Brooke: 1) Get tons of feedback whenever and wherever you can—be it from critique partners and beta readers, manuscript review opportunities and roundtables, conferences, SCBWI, or online writing events. We all want to be our own best editors, but this whole process has shown me that it’s virtually impossible not to become blind to your own work.

2) One polished picture book isn’t enough. Agents and editors want to know what else you have up your writing sleeve. Plus, if a project you submit isn’t quite right for them but they like your writing style, they may ask you what else you have in the hopper—and you want to be prepared if they do.

3) Join online writing communities through Social Media or writing associations. Facebook Groups like Sub It Club can toss you feedback on a query letter or synopsis in a pinch, and Twitter has a multitude of pitch contests. In fact, one of these contests (#PitMad) is how I met my editor for Lotte!

Me: Great advice!  Lotte created a lot of stories about fairy tales.  I think it might be safe to say that she loved them.  Do you also love fairy tales?  If so, do you have a favorite fairy tale that you were drawn to as a child?

Brooke: Lotte was sort of her own fairytale, which is why I wanted to write her story in a more whimsical, fairytale style, relying less on physical numbers and figures so that the fantastical story of her life shone through. In fact, Kirkus called this book “too much fairytale,” which I took as a compliment—and I hope Lotte would, too!

As for my own favorite fairytale, I love lesser-read classics like Snow White and Rose Red (my eight year old daughter and I just finished reading Emily Winfield Martin’s novelized version of this story, which is beautifully done) or Russian folktales such as The Magic Pony and anything about a Firebird or Baba Yaga. But the magic in these stories, and the feeling that those with kind hearts will always triumph, is what I believe drew Lotte to fairytales, and what drew me to Lotte.

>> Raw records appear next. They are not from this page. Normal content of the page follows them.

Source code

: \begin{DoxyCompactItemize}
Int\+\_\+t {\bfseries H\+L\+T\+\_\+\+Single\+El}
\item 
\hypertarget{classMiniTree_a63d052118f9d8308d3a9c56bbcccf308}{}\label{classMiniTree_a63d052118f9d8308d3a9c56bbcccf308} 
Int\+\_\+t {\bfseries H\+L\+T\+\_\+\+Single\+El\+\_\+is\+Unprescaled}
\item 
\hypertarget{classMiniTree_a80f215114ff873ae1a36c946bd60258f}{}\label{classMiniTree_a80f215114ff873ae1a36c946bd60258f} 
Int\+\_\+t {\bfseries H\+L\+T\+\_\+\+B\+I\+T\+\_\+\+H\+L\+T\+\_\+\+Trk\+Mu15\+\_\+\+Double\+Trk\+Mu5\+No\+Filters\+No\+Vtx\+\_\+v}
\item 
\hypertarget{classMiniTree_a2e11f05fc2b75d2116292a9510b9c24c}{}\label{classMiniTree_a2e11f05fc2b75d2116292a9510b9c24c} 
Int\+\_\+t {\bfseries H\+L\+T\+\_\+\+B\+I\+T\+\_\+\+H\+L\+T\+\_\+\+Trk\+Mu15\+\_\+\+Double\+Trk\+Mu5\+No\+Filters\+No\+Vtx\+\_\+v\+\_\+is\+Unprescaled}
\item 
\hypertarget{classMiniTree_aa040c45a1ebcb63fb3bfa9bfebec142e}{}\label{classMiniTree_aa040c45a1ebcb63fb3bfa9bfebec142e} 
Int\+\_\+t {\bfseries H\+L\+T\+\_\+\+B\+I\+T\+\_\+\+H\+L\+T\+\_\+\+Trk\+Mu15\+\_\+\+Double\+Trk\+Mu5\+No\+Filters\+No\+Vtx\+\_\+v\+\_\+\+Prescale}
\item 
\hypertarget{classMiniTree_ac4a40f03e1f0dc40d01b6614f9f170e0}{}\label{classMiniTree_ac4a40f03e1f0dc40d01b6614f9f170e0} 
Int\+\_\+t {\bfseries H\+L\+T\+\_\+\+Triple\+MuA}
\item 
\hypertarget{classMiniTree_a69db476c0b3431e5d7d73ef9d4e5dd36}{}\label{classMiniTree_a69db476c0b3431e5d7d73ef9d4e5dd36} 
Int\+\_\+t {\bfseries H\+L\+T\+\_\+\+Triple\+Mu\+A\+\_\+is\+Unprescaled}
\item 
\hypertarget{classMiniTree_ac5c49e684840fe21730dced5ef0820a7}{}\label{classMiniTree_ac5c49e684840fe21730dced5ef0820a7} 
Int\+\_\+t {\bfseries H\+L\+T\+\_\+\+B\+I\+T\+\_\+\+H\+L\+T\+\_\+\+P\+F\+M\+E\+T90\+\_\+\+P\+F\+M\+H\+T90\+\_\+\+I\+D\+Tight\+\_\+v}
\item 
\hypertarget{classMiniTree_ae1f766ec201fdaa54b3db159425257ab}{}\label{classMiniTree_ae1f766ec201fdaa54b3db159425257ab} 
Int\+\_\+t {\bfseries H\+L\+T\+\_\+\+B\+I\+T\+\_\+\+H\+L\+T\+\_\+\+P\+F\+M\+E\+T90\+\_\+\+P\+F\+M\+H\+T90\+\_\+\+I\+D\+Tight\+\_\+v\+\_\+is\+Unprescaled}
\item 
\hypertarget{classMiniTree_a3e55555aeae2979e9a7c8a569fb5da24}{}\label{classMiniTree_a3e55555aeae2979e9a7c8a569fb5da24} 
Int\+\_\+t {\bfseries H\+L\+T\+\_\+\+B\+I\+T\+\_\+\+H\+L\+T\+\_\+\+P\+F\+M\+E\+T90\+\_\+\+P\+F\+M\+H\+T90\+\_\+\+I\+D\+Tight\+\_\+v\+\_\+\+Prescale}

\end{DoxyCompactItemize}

I love that.  I too am drawn to fairy tales for their infinite possibilities.  And I too loved that book by Emily Winfield Martin!  The illustrations were gorgeous, and the settings and characters were so lushly divine!  Great choice.  Thank you again for stopping by Brooke.

Dear readers, if you haven’t had a chance to track this book down, I cannot recommend it enough.  It’s a great story about a woman who should be remembered for her contribution to film.  She had stories to tell that delighted and entertained, but they were feats of engineering not to be sneered at.  This picture book captures her story so perfectly that it should be savored and cherished, just like her work.